The fans of movements might not seem like they're there, but in all actuality, I almost feel like "watching WrestleMania" is a movement in and of itself, or at the very least, it's part of the pan-sports movement that has seen a lot of the more influential writers in the alternative sports media immersing themselves not only in the major stuff, but in nascent or underexposed sports in America like soccer, MMA, tennis, golf, and yes, professional wrestling (even if it's totally not a sport). Now, WWE can be happy with those people who order the event every year and not concern themselves with building up fans of their full year of goods and services, and they can do very well for themselves just doing that. However, I don't think I can reasonably expect the average person to drop an increasing amount of money on WrestleMania every year when the cards don't seem as special.
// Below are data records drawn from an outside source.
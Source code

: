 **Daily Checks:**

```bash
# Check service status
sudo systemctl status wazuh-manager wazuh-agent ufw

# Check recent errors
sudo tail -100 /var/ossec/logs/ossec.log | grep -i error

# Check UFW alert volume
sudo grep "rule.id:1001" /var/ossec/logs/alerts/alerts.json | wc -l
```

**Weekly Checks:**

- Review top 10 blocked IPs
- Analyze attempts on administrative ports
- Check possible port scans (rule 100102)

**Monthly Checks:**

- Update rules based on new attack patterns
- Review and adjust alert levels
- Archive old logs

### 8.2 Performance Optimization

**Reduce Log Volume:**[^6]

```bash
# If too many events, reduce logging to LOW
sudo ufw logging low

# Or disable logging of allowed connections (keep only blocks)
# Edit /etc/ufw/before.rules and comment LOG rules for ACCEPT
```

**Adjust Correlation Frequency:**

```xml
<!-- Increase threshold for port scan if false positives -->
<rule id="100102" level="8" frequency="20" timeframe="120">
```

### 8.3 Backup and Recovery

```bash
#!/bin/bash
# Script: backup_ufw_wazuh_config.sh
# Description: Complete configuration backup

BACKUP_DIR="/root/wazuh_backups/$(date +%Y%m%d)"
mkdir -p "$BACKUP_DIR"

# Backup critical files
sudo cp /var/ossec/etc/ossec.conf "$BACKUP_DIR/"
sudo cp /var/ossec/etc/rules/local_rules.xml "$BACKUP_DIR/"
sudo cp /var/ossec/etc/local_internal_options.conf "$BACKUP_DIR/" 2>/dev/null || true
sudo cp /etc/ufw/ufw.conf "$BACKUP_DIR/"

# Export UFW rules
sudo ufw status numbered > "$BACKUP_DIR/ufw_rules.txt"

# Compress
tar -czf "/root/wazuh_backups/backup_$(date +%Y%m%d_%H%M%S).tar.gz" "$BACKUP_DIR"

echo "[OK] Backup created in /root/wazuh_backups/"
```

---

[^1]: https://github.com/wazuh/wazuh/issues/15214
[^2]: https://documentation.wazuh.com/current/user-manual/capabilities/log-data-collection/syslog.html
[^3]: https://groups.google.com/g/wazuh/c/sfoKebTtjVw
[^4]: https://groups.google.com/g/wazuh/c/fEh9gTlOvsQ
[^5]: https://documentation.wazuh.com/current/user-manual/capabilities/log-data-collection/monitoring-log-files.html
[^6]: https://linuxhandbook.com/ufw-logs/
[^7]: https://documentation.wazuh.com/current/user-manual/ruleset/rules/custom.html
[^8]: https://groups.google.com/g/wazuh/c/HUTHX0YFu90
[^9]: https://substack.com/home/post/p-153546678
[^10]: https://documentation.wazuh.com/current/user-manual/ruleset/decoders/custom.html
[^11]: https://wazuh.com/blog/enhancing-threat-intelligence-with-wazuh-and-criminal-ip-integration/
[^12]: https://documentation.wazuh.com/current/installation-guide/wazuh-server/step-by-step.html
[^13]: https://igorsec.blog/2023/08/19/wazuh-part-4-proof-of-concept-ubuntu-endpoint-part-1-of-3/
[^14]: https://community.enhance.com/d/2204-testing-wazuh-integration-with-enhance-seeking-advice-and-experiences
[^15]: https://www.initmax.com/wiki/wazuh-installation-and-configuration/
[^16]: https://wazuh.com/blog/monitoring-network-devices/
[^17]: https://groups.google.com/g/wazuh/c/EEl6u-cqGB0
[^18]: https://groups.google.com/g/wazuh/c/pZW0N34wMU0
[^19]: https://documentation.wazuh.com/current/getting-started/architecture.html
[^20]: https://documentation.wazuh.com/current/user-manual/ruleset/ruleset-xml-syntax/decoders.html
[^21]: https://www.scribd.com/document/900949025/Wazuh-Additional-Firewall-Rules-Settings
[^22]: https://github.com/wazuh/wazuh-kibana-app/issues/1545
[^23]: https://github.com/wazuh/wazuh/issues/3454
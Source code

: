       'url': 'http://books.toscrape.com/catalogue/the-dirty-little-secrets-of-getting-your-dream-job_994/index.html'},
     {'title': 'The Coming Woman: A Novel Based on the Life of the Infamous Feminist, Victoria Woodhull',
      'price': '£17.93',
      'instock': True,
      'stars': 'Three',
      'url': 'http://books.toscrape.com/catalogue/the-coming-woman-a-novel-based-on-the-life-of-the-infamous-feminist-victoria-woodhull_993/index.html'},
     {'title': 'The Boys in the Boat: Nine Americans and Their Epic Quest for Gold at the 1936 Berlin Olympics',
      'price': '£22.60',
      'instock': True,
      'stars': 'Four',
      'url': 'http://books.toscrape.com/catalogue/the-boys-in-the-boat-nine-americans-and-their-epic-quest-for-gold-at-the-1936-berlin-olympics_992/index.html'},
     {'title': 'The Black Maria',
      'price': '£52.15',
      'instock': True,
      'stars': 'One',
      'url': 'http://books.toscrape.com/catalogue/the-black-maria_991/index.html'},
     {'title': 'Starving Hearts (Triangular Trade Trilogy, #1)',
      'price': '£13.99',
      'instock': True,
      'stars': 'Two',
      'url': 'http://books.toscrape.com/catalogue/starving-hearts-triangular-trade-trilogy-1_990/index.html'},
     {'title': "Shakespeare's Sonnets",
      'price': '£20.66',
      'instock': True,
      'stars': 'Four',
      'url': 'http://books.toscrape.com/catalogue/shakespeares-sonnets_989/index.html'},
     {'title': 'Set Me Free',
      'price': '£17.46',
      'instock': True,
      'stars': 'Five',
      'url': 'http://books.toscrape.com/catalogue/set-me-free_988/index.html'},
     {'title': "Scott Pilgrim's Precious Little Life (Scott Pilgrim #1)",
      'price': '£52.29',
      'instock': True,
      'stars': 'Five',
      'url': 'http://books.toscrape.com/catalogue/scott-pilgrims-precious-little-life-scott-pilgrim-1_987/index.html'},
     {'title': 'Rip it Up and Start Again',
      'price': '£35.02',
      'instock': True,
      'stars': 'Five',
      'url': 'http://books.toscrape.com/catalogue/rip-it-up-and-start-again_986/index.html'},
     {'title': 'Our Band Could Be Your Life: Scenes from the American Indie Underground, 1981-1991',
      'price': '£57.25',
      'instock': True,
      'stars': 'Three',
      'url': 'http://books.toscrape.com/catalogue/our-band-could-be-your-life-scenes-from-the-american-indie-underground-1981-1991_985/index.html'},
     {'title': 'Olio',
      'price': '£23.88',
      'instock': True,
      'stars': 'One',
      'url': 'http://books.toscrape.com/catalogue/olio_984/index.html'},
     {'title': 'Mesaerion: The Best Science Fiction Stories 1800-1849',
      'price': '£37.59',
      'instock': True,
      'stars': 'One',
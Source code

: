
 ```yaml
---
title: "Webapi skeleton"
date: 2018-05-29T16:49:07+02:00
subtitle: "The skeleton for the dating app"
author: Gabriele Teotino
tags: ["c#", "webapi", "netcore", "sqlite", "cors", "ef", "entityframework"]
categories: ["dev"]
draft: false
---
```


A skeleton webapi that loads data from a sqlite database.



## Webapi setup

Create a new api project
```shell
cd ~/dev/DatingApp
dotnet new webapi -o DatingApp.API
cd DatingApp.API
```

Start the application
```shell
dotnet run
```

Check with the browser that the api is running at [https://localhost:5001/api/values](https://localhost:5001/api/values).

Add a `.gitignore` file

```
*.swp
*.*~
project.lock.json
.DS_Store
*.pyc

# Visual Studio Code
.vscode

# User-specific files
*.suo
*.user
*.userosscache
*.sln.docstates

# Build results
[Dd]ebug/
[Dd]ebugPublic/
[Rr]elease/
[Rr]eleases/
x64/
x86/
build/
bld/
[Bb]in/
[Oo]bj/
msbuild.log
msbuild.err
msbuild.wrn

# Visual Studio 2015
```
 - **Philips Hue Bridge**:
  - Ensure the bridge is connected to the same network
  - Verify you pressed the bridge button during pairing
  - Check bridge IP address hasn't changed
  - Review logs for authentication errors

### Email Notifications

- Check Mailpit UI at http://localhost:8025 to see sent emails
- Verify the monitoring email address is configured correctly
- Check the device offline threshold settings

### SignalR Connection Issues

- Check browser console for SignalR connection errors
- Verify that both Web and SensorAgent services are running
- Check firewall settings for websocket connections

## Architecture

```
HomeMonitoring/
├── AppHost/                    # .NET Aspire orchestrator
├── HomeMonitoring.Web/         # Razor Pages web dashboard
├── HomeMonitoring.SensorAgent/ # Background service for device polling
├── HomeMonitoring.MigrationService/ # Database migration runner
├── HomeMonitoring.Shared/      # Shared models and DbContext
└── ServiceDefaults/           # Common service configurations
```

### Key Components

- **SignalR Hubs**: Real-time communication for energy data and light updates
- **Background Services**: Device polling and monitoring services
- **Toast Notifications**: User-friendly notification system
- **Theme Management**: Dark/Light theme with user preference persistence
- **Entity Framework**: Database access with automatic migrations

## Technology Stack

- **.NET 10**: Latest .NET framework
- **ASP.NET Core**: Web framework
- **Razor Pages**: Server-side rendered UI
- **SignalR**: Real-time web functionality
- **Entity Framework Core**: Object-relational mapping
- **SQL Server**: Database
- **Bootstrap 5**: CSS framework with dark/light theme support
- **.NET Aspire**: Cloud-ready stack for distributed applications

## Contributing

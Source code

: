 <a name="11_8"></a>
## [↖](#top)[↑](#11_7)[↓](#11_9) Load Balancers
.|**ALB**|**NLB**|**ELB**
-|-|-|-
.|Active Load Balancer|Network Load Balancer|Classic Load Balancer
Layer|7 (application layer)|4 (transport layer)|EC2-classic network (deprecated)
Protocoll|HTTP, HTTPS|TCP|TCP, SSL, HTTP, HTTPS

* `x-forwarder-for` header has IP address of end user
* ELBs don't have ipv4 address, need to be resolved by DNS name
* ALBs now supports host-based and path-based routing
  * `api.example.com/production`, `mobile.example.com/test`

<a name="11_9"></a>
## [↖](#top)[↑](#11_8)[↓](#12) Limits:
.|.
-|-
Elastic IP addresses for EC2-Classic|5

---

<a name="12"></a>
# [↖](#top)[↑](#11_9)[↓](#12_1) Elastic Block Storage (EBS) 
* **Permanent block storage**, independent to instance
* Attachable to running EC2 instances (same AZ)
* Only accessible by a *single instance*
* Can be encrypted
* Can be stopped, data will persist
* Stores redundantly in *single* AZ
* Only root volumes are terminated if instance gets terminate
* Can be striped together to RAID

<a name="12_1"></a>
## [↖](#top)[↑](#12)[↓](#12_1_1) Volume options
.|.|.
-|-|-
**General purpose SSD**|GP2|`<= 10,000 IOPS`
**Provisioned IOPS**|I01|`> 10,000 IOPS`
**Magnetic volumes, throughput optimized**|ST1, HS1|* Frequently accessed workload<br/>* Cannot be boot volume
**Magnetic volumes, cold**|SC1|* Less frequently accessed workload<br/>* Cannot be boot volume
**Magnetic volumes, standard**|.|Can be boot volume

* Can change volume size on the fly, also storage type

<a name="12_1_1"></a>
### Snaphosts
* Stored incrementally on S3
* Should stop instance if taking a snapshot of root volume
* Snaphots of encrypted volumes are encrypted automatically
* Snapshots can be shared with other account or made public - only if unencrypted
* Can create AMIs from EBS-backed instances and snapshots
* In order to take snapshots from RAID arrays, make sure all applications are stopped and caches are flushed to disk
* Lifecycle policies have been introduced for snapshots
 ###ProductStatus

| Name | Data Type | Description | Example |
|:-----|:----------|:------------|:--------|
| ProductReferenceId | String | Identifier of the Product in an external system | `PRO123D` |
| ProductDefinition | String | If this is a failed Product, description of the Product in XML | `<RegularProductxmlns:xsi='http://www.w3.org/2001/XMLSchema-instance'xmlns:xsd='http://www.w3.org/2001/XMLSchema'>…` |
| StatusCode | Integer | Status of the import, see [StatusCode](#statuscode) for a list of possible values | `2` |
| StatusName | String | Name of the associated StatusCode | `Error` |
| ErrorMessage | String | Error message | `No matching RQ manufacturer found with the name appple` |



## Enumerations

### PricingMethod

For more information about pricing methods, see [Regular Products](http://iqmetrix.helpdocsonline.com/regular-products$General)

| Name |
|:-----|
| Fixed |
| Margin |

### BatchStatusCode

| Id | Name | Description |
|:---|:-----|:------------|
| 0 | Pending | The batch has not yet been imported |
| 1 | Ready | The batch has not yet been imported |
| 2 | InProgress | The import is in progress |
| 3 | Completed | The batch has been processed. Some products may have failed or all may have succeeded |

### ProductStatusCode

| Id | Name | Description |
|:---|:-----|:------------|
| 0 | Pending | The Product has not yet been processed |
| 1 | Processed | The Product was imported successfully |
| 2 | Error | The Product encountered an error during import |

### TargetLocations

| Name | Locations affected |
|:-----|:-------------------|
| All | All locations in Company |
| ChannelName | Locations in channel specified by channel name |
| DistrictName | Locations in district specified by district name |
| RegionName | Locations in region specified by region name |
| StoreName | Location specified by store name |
The key to keeping everyone happy, or at least attempting to keep everyone happy, is to keep the dream alive, to keep "main eventing WrestleMania" as not only THE goal for every wrestler on the roster, but one that is attainable for more full-time guys than CM Punk and John Cena. I don't mean to say that part-timer vs. part-timer matches or part-timer vs. Cena/Punk matches aren't viable. Fuck, Punk/Rock to me is the only choice to headline Mania XXX next year. I'm also not saying to PUSH EVERYBODY, because when that happens, you get 1998 WWF, and the last person's plan of action to emulate should be Vince Russo's.

But there needs to be the dream to stay alive for wrestlers to be in big time main event-level matches at WrestleMania. I don't know whether it should be Bryan, Ziggler, Ryback, or whomever next year. I just know that someone fresh to the upper upper echelon has to have a big-time match (and no, a World Heavyweight Championship match against either Jack Swagger or Alberto del Rio does not count at this point). WrestleMania is a special event because the legends come out. They always have. However, at what point does WWE need to start cycling in new guys into the firmament?

If they were smart, it would be next year, and they would be regular about it. I'm not saying WWE has to do it OR ELSE ARMAGEDDON, but man, it would be nice for the narrative to be whole, not to feel like I was watching one show from May to December, and a whole other one for WrestleMania season.